EXERCISE OBJECTIVE »
Nothing in the records may be left out; restate them word for word.

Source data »
::::::

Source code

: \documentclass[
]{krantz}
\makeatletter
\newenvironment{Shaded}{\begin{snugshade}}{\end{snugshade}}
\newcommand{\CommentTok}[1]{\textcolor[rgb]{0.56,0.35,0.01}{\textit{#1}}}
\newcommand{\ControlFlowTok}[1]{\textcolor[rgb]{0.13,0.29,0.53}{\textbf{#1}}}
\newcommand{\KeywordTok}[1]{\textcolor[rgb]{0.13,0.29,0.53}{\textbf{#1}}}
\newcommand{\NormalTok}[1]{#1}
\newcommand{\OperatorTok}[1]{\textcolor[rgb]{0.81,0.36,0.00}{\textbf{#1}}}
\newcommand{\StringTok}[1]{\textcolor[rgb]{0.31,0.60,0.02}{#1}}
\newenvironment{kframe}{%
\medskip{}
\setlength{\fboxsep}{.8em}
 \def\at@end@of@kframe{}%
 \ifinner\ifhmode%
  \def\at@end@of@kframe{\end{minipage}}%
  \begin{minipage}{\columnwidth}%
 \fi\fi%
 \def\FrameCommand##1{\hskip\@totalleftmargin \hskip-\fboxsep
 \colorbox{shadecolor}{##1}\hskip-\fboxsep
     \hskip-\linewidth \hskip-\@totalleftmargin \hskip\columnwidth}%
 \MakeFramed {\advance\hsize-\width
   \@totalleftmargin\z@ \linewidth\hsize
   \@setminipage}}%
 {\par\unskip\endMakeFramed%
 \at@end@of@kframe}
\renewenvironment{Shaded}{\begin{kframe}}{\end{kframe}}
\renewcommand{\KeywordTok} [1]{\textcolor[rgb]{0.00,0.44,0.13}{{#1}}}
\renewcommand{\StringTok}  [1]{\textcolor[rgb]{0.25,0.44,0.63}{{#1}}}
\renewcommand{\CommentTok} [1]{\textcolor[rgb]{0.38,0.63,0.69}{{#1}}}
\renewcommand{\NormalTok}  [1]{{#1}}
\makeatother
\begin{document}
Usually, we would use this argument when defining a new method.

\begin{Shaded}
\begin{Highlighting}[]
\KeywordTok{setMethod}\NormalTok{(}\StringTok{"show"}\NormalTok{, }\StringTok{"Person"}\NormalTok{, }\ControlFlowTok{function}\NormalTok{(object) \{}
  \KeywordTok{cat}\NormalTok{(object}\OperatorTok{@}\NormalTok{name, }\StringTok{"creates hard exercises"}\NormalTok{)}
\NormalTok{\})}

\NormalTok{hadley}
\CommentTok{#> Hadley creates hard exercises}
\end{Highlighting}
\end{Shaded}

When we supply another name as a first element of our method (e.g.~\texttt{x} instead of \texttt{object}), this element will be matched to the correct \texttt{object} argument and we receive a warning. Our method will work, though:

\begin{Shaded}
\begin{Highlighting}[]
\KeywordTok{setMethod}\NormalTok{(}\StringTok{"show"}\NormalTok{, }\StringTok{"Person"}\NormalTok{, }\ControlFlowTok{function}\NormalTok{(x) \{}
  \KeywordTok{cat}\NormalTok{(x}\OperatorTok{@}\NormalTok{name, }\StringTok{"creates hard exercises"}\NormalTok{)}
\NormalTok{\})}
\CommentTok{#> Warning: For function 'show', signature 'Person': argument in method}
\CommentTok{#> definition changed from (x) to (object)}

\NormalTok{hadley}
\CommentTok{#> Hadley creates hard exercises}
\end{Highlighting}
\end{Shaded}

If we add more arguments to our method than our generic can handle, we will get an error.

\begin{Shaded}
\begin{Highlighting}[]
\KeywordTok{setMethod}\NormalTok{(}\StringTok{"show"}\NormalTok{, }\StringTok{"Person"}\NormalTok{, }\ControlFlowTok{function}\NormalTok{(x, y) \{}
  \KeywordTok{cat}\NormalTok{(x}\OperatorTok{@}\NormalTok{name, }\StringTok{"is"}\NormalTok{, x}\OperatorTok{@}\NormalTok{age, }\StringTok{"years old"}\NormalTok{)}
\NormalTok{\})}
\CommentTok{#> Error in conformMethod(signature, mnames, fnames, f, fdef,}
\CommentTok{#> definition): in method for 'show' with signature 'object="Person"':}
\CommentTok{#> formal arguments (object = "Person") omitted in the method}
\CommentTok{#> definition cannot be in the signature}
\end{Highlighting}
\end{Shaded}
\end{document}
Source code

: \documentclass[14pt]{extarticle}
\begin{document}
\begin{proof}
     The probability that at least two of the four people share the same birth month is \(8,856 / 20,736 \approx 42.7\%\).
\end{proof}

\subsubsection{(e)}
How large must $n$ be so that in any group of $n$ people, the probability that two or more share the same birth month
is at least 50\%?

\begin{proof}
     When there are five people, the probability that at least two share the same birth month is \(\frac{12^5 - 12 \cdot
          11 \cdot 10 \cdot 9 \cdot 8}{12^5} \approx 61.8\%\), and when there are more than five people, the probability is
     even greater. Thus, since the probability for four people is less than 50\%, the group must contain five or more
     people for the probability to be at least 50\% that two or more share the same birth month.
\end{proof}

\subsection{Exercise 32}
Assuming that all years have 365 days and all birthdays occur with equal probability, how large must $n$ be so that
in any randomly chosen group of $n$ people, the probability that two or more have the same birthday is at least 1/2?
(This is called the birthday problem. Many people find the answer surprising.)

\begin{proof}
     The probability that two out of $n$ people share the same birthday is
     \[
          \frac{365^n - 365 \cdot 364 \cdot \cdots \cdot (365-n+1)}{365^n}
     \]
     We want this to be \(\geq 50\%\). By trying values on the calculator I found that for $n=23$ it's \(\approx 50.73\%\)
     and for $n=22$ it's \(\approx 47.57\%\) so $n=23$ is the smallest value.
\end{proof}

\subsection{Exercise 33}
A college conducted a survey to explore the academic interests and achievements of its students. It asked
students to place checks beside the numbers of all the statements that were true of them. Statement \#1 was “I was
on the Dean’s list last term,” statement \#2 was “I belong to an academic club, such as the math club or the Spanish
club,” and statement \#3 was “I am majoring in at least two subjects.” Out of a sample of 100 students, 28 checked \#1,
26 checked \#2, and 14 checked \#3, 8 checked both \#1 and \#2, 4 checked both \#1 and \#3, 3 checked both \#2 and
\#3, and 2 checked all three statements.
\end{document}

::::::

WRITTEN SOLUTION »
Source code

: \documentclass[
]{krantz}
\makeatletter
\newenvironment{Shaded}{\begin{snugshade}}{\end{snugshade}}
\newcommand{\CommentTok}[1]{\textcolor[rgb]{0.56,0.35,0.01}{\textit{#1}}}
\newcommand{\ControlFlowTok}[1]{\textcolor[rgb]{0.13,0.29,0.53}{\textbf{#1}}}
\newcommand{\KeywordTok}[1]{\textcolor[rgb]{0.13,0.29,0.53}{\textbf{#1}}}
\newcommand{\NormalTok}[1]{#1}
\newcommand{\OperatorTok}[1]{\textcolor[rgb]{0.81,0.36,0.00}{\textbf{#1}}}
\newcommand{\StringTok}[1]{\textcolor[rgb]{0.31,0.60,0.02}{#1}}
\newenvironment{kframe}{%
\medskip{}
\setlength{\fboxsep}{.8em}
 \def\at@end@of@kframe{}%
 \ifinner\ifhmode%
  \def\at@end@of@kframe{\end{minipage}}%
  \begin{minipage}{\columnwidth}%
 \fi\fi%
 \def\FrameCommand##1{\hskip\@totalleftmargin \hskip-\fboxsep
 \colorbox{shadecolor}{##1}\hskip-\fboxsep
     \hskip-\linewidth \hskip-\@totalleftmargin \hskip\columnwidth}%
 \MakeFramed {\advance\hsize-\width
   \@totalleftmargin\z@ \linewidth\hsize
   \@setminipage}}%
 {\par\unskip\endMakeFramed%
 \at@end@of@kframe}
\renewenvironment{Shaded}{\begin{kframe}}{\end{kframe}}
\renewcommand{\KeywordTok} [1]{\textcolor[rgb]{0.00,0.44,0.13}{{#1}}}
\renewcommand{\StringTok}  [1]{\textcolor[rgb]{0.25,0.44,0.63}{{#1}}}
\renewcommand{\CommentTok} [1]{\textcolor[rgb]{0.38,0.63,0.69}{{#1}}}
\renewcommand{\NormalTok}  [1]{{#1}}
\makeatother
\begin{document}
Usually, we would use this argument when defining a new method.

\begin{Shaded}
\begin{Highlighting}[]
\KeywordTok{setMethod}\NormalTok{(}\StringTok{"show"}\NormalTok{, }\StringTok{"Person"}\NormalTok{, }\ControlFlowTok{function}\NormalTok{(object) \{}
  \KeywordTok{cat}\NormalTok{(object}\OperatorTok{@}\NormalTok{name, }\StringTok{"creates hard exercises"}\NormalTok{)}
\NormalTok{\})}

\NormalTok{hadley}
\CommentTok{#> Hadley creates hard exercises}
\end{Highlighting}
\end{Shaded}

When we supply another name as a first element of our method (e.g.~\texttt{x} instead of \texttt{object}), this element will be matched to the correct \texttt{object} argument and we receive a warning. Our method will work, though:

\begin{Shaded}
\begin{Highlighting}[]
\KeywordTok{setMethod}\NormalTok{(}\StringTok{"show"}\NormalTok{, }\StringTok{"Person"}\NormalTok{, }\ControlFlowTok{function}\NormalTok{(x) \{}
  \KeywordTok{cat}\NormalTok{(x}\OperatorTok{@}\NormalTok{name, }\StringTok{"creates hard exercises"}\NormalTok{)}
\NormalTok{\})}
\CommentTok{#> Warning: For function 'show', signature 'Person': argument in method}
\CommentTok{#> definition changed from (x) to (object)}

\NormalTok{hadley}
\CommentTok{#> Hadley creates hard exercises}
\end{Highlighting}
\end{Shaded}

If we add more arguments to our method than our generic can handle, we will get an error.

\begin{Shaded}
\begin{Highlighting}[]
\KeywordTok{setMethod}\NormalTok{(}\StringTok{"show"}\NormalTok{, }\StringTok{"Person"}\NormalTok{, }\ControlFlowTok{function}\NormalTok{(x, y) \{}
  \KeywordTok{cat}\NormalTok{(x}\OperatorTok{@}\NormalTok{name, }\StringTok{"is"}\NormalTok{, x}\OperatorTok{@}\NormalTok{age, }\StringTok{"years old"}\NormalTok{)}
\NormalTok{\})}
\CommentTok{#> Error in conformMethod(signature, mnames, fnames, f, fdef,}
\CommentTok{#> definition): in method for 'show' with signature 'object="Person"':}
\CommentTok{#> formal arguments (object = "Person") omitted in the method}
\CommentTok{#> definition cannot be in the signature}
\end{Highlighting}
\end{Shaded}
\end{document}
Source code

: \documentclass[14pt]{extarticle}
\begin{document}
\begin{proof}
     The probability that at least two of the four people share the same birth month is \(8,856 / 20,736 \approx 42.7\%\).
\end{proof}

\subsubsection{(e)}
How large must $n$ be so that in any group of $n$ people, the probability that two or more share the same birth month
is at least 50\%?

\begin{proof}
     When there are five people, the probability that at least two share the same birth month is \(\frac{12^5 - 12 \cdot
          11 \cdot 10 \cdot 9 \cdot 8}{12^5} \approx 61.8\%\), and when there are more than five people, the probability is
     even greater. Thus, since the probability for four people is less than 50\%, the group must contain five or more
     people for the probability to be at least 50\% that two or more share the same birth month.
\end{proof}

\subsection{Exercise 32}
Assuming that all years have 365 days and all birthdays occur with equal probability, how large must $n$ be so that
in any randomly chosen group of $n$ people, the probability that two or more have the same birthday is at least 1/2?
(This is called the birthday problem. Many people find the answer surprising.)

\begin{proof}
     The probability that two out of $n$ people share the same birthday is
     \[
          \frac{365^n - 365 \cdot 364 \cdot \cdots \cdot (365-n+1)}{365^n}
     \]
     We want this to be \(\geq 50\%\). By trying values on the calculator I found that for $n=23$ it's \(\approx 50.73\%\)
     and for $n=22$ it's \(\approx 47.57\%\) so $n=23$ is the smallest value.
\end{proof}

\subsection{Exercise 33}
A college conducted a survey to explore the academic interests and achievements of its students. It asked
students to place checks beside the numbers of all the statements that were true of them. Statement \#1 was “I was
on the Dean’s list last term,” statement \#2 was “I belong to an academic club, such as the math club or the Spanish
club,” and statement \#3 was “I am majoring in at least two subjects.” Out of a sample of 100 students, 28 checked \#1,
26 checked \#2, and 14 checked \#3, 8 checked both \#1 and \#2, 4 checked both \#1 and \#3, 3 checked both \#2 and
\#3, and 2 checked all three statements.
\end{document}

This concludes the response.